Problem statement: The entries below are to be reproduced exactly, with their pictures omitted.

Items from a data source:
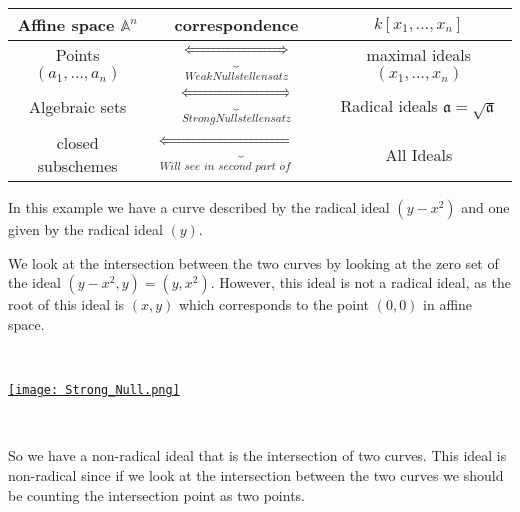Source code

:  \begin{tabular}{|c|c|c|}
    \hline
    Affine space $\mathbb{A}^n$& correspondence & $k[x_1,\dots,x_n]$\\
    \hline
    Points $(a_1,\dots,a_n)$ & $\underbrace{\iff}_{Weak Nullstellensatz}$ & maximal ideals $(x_1,\dots,x_n)$ \\
    \hline
    Algebraic sets  & $\underbrace{\iff}_{Strong Nullstellensatz}$  & Radical ideals $\mathfrak{a} = \sqrt{\mathfrak{a}}$\\
    \hline 
    closed subschemes &$\underbrace{\iff}_{\textit{Will see in second part of course}}$ & All Ideals \\
    \hline
\end{tabular}


\begin{example}

    In this example we have a curve described by the radical ideal $(y-x^2)$ and one given by the radical ideal $(y)$.

    We look at the intersection between the two curves by looking at the zero set of the ideal $(y-x^2,y) = (y,x^2)$. However, this ideal is not a radical ideal, as the root of this ideal is $(x,y)$ which corresponds to the point $(0,0)$ in affine space.

    \

    \href{https://youtu.be/1UvW5iTkbLw?t=772}{\texttt{[image: Strong\_Null.png]}}

    \

    So we have a non-radical ideal that is the intersection of two curves. This ideal is non-radical since if we look at the intersection between the two curves we should be counting the intersection point as two points.
\end{example}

Your response:
Source code

:  \begin{tabular}{|c|c|c|}
    \hline
    Affine space $\mathbb{A}^n$& correspondence & $k[x_1,\dots,x_n]$\\
    \hline
    Points $(a_1,\dots,a_n)$ & $\underbrace{\iff}_{Weak Nullstellensatz}$ & maximal ideals $(x_1,\dots,x_n)$ \\
    \hline
    Algebraic sets  & $\underbrace{\iff}_{Strong Nullstellensatz}$  & Radical ideals $\mathfrak{a} = \sqrt{\mathfrak{a}}$\\
    \hline 
    closed subschemes &$\underbrace{\iff}_{\textit{Will see in second part of course}}$ & All Ideals \\
    \hline
\end{tabular}


\begin{example}

    In this example we have a curve described by the radical ideal $(y-x^2)$ and one given by the radical ideal $(y)$.

    We look at the intersection between the two curves by looking at the zero set of the ideal $(y-x^2,y) = (y,x^2)$. However, this ideal is not a radical ideal, as the root of this ideal is $(x,y)$ which corresponds to the point $(0,0)$ in affine space.

    \

    \href{https://youtu.be/1UvW5iTkbLw?t=772}{\texttt{[image: Strong\_Null.png]}}

    \

    So we have a non-radical ideal that is the intersection of two curves. This ideal is non-radical since if we look at the intersection between the two curves we should be counting the intersection point as two points.
\end{example}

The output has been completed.